To do: Below are the entries to work from; restate word for word the portion that opens with the line containing "empirical recurrence for" and closes with the line containing "recurrence of order", keeping both.

Data shown:
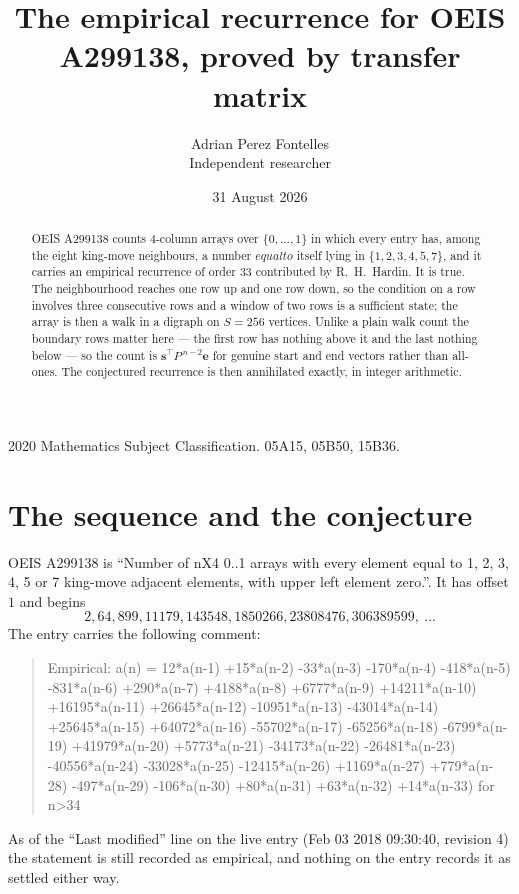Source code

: \documentclass[11pt,a4paper]{article}
\title{The empirical recurrence for OEIS A299138, proved by transfer matrix}
\author{Adrian Perez Fontelles\\ \small Independent researcher}
\date{31 August 2026}
\theoremstyle{plain}
\theoremstyle{definition}
\begin{document}
\maketitle

\begin{abstract}
OEIS A299138 counts $4$-column arrays over $\{0,\dots,1\}$ in which every entry has,
among the eight king-move neighbours, a number $equal to$ itself lying in $\{1,2,3,4,5,7\}$, and it carries an empirical
recurrence of order $33$ contributed by R.~H.~Hardin. It is true. The neighbourhood
reaches one row up and one row down, so the condition on a row involves three consecutive
rows and a window of two rows is a sufficient state; the array is then a walk in a digraph
on $S=256$ vertices. Unlike a plain walk count the boundary rows matter here --- the first
row has nothing above it and the last nothing below --- so the count is
$\mathbf{s}^{\!\top}P^{\,n-2}\mathbf{e}$ for genuine start and end vectors rather than
all-ones. The conjectured recurrence is then annihilated exactly, in integer arithmetic.
\end{abstract}

\noindent\small 2020 Mathematics Subject Classification. 05A15, 05B50, 15B36.\normalsize

\section{The sequence and the conjecture}

OEIS A299138 is ``Number of nX4 0..1 arrays with every element equal to 1, 2, 3, 4, 5 or 7 king-move adjacent elements, with upper left element zero.''. It has offset
$1$ and begins
\[
2, 64, 899, 11179, 143548, 1850266, 23808476, 306389599,\ \dots
\]
The entry carries the following comment:
\begin{quote}\small
Empirical: a(n) = 12*a(n-1) +15*a(n-2) -33*a(n-3) -170*a(n-4) -418*a(n-5) -831*a(n-6) +290*a(n-7) +4188*a(n-8) +6777*a(n-9) +14211*a(n-10) +16195*a(n-11) +26645*a(n-12) -10951*a(n-13) -43014*a(n-14) +25645*a(n-15) +64072*a(n-16) -55702*a(n-17) -65256*a(n-18) -6799*a(n-19) +41979*a(n-20) +5773*a(n-21) -34173*a(n-22) -26481*a(n-23) -40556*a(n-24) -33028*a(n-25) -12415*a(n-26) +1169*a(n-27) +779*a(n-28) -497*a(n-29) -106*a(n-30) +80*a(n-31) +63*a(n-32) +14*a(n-33) for n>34
\end{quote}
As of the ``Last modified'' line on the live entry (Feb 03 2018 09:30:40, revision
4) the statement is still recorded as empirical, and nothing on the entry
records it as settled either way.
\end{document}

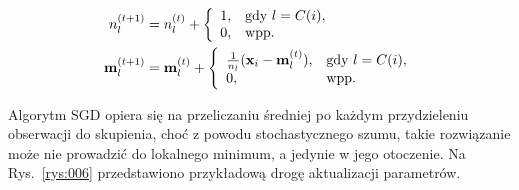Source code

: \documentclass{praca1}
\begin{document}
\begin{align}
n^{(t+1)}_l& = n^{(t)}_l + \left\{
\begin{array}{l l}     
    1, & \text{gdy } l = C(i), \\
    0, & \text{wpp.}
\end{array}\right. \\
\mathbf{m}_l^{(t+1)}& = \mathbf{m}_l^{(t)} + \left\{
\begin{array}{l l}     
    \frac{1}{n_l}(\mathbf{x}_i - \mathbf{m}^{(t)}_l), & \text{gdy } l = C(i), \\
    0, & \text{wpp.}
\end{array}\right.
\end{align}


Algorytm SGD opiera się na przeliczaniu średniej po każdym przydzieleniu obserwacji do skupienia, choć z powodu stochastycznego szumu, takie rozwiązanie może nie prowadzić do lokalnego minimum, a jedynie w jego otoczenie. Na Rys.~\ref{rys:006} przedstawiono przykładową drogę aktualizacji parametrów. 
\end{document}
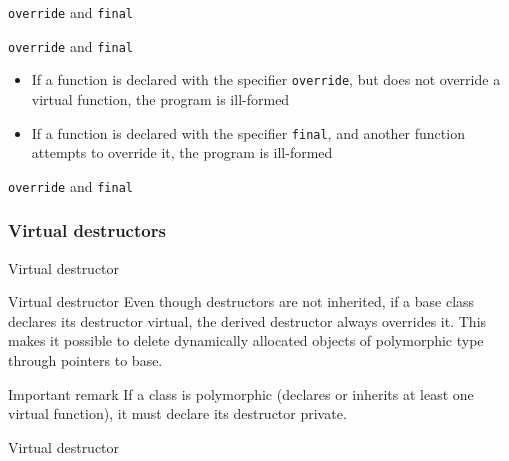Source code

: \begin{frame}{\texttt{override} and \texttt{final}}{}
  \begin{block}{\texttt{override} and \texttt{final}}
    \begin{itemize}
    \item
      If a function is declared with the specifier \lstinline!override!, but does not override a virtual function, the program is ill-formed
    \item
      If a function is declared with the specifier \lstinline!final!, and another function attempts to override it, the program is ill-formed
    \end{itemize}
  \end{block}
\end{frame}

\begin{frame}{\texttt{override} and \texttt{final}}{}
  \begin{example}
  \end{example}
\end{frame}

\subsubsection{Virtual destructors}

\begin{frame}{Virtual destructor}{}
  \begin{block}{Virtual destructor}
    Even though destructors are not inherited, if a base class declares its destructor virtual, the derived destructor always overrides it. This makes it possible to delete dynamically allocated objects of polymorphic type through pointers to base.
  \end{block}
  \begin{block}{Important remark}
    If a class is polymorphic (declares or inherits at least one virtual function), it must declare its destructor private.
  \end{block}
\end{frame}

\begin{frame}{Virtual destructor}{}
  \begin{example}
  \end{example}
\end{frame}

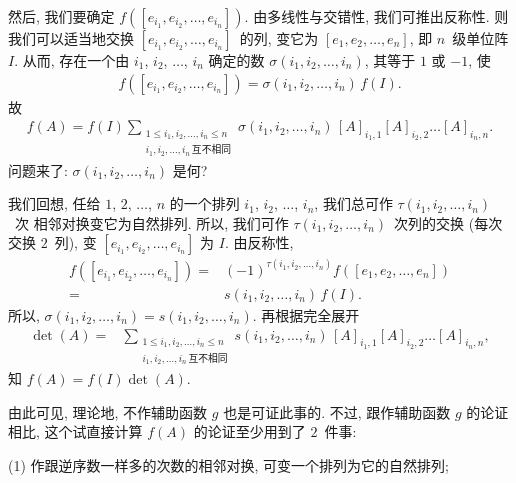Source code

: \documentclass[../libro.tex]{subfiles}
\begin{document}
然后, 我们要确定
\(f([e_{i_1}, e_{i_2}, \dots, e_{i_n}])\).
由多线性与交错性, 我们可推出反称性.
则我们可以适当地交换
\([e_{i_1}, e_{i_2}, \dots, e_{i_n}]\)~的列,
变它为 \([e_1, e_2, \dots, e_n]\),
即 \(n\)~级单位阵 \(I\).
从而, 存在一个由 \(i_1\), \(i_2\), \(\dots\), \(i_n\)
确定的数 \(\sigma (i_1, i_2, \dots, i_n)\),
其等于 \(1\) 或 \(-1\),
使
\begin{align*}
    f([e_{i_1}, e_{i_2}, \dots, e_{i_n}])
    = \sigma (i_1, i_2, \dots, i_n)\, f(I).
\end{align*}
故
\begin{align*}
    f(A)
    = f(I) \sum_{\substack{
            1 \leq i_1, i_2, \dots, i_n \leq n \\
            i_1, i_2, \dots, i_n\,\text{互不相同}
    }}
    {\sigma (i_1, i_2, \dots, i_n)\,
    [A]_{i_1,1} [A]_{i_2,2} \dots [A]_{i_n,n}}.
\end{align*}
问题来了:
\(\sigma (i_1, i_2, \dots, i_n)\) 是何?

我们回想,
任给 \(1\), \(2\), \(\dots\), \(n\)
的一个排列 \(i_1\), \(i_2\), \(\dots\), \(i_n\),
我们总可作 \(\tau (i_1, i_2, \dots, i_n)\)~次%
相邻对换变它为自然排列.
所以, 我们可作
\(\tau (i_1, i_2, \dots, i_n)\)~次列的交换
(每次交换 \(2\)~列),
变 \([e_{i_1}, e_{i_2}, \dots, e_{i_n}]\) 为 \(I\).
由反称性,
\begin{align*}
    f([e_{i_1}, e_{i_2}, \dots, e_{i_n}])
    = {} &
    (-1)^{\tau (i_1, i_2, \dots, i_n)}
    f([e_1, e_2, \dots, e_n])
    \\
    = {} &
    s(i_1, i_2, \dots, i_n)\, f(I).
\end{align*}
所以,
\(\sigma (i_1, i_2, \dots, i_n)
= s(i_1, i_2, \dots, i_n)\).
再根据完全展开
\begin{align*}
    \det {(A)}
    = {} & \sum_{\substack{
            1 \leq i_1, i_2, \dots, i_n \leq n \\
            i_1, i_2, \dots, i_n\,\text{互不相同}
    }}
    {s(i_1, i_2, \dots, i_n)\,
    [A]_{i_1,1} [A]_{i_2,2} \dots [A]_{i_n,n}},
\end{align*}
知 \(f(A) = f(I) \det {(A)}\).

由此可见, 理论地, 不作辅助函数 \(g\) 也是可证此事的.
不过, 跟作辅助函数 \(g\) 的论证相比,
这个试直接计算 \(f(A)\) 的论证至少用到了 \(2\)~件事:

(1)
作跟逆序数一样多的次数的相邻对换,
可变一个排列为它的自然排列;
\end{document}
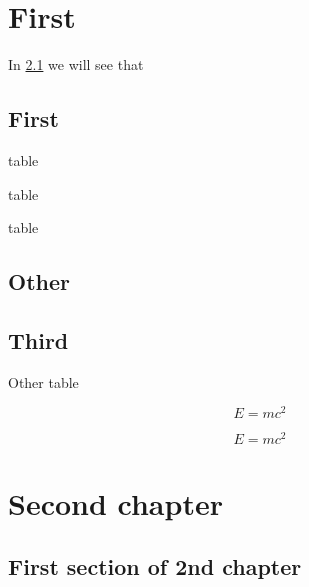 \documentclass{book}
\newcounter{othersections}
\begin{document}
\chapter{First}

In \cref{section::dummylabel} we will see that

\section{First}

\begin{table}
\caption{table}
\end{table}


\begin{table}
\caption{table}
\end{table}


\begin{table}
\caption{table}
\end{table}



\section{Other}
\section{Third}

\begin{table}
\caption{Other table}
\end{table}

\begin{equation}
  E=mc^2
\end{equation}

\begin{equation}
  E=mc^2
\end{equation}



\chapter{Second chapter}

\section{First section of 2nd chapter} \label{section::dummylabel}

\thesection\ \ \theothersections\ \fbox{\color{blue}{\thetotaltables}}
\end{document}
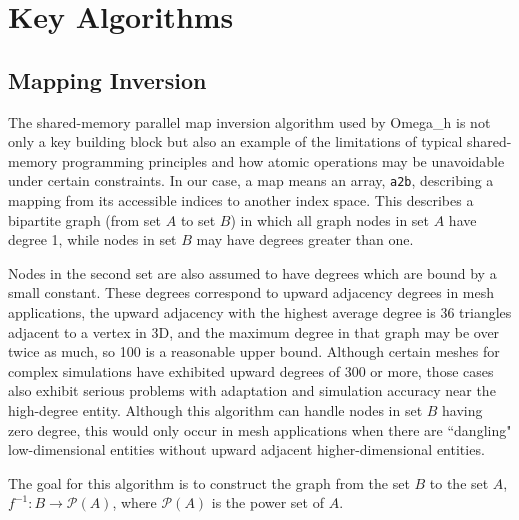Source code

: 
\appendix    %

\chapter{Key Algorithms}

\section{Mapping Inversion}
\label{sec:invert_map}

The shared-memory parallel map inversion algorithm used by
Omega\_h is not only a key building block but also an example
of the limitations of typical shared-memory programming principles
and how atomic operations may be unavoidable under certain constraints.
In our case, a map means an array, \texttt{a2b}, describing a mapping from
its accessible indices to another index space.
This describes a bipartite graph (from set $A$ to set $B$) in which all graph nodes
in set $A$ have degree 1, while nodes in set $B$ may
have degrees greater than one.

Nodes in the second set are also assumed to have degrees
which are bound by a small constant.
These degrees correspond to upward adjacency degrees in mesh
applications, the upward adjacency with the highest average degree is 36
triangles adjacent to a vertex in 3D, and the maximum degree in that
graph may be over twice as much, so 100 is a reasonable upper bound.
Although certain meshes for complex simulations have exhibited upward degrees
of 300 or more, those cases also exhibit serious problems with adaptation
and simulation accuracy near the high-degree entity.
Although this algorithm can handle nodes in set $B$ having zero degree,
this would only occur in mesh applications when there are ``dangling"
low-dimensional entities without upward adjacent higher-dimensional entities.

The goal for this algorithm is to construct the graph from the set $B$ to the set $A$,
$f^{-1}:B\to \mathcal{P}(A)$, where $\mathcal{P}(A)$ is the power set of $A$.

Written response:
\title{The empirical recurrence for OEIS A299138, proved by transfer matrix}
\author{Adrian Perez Fontelles\\ \small Independent researcher}
\date{31 August 2026}
\theoremstyle{plain}
\theoremstyle{definition}
\begin{document}
\maketitle

\begin{abstract}
OEIS A299138 counts $4$-column arrays over $\{0,\dots,1\}$ in which every entry has,
among the eight king-move neighbours, a number $equal to$ itself lying in $\{1,2,3,4,5,7\}$, and it carries an empirical
recurrence of order $33$ contributed by R.~H.~Hardin. It is true. The neighbourhood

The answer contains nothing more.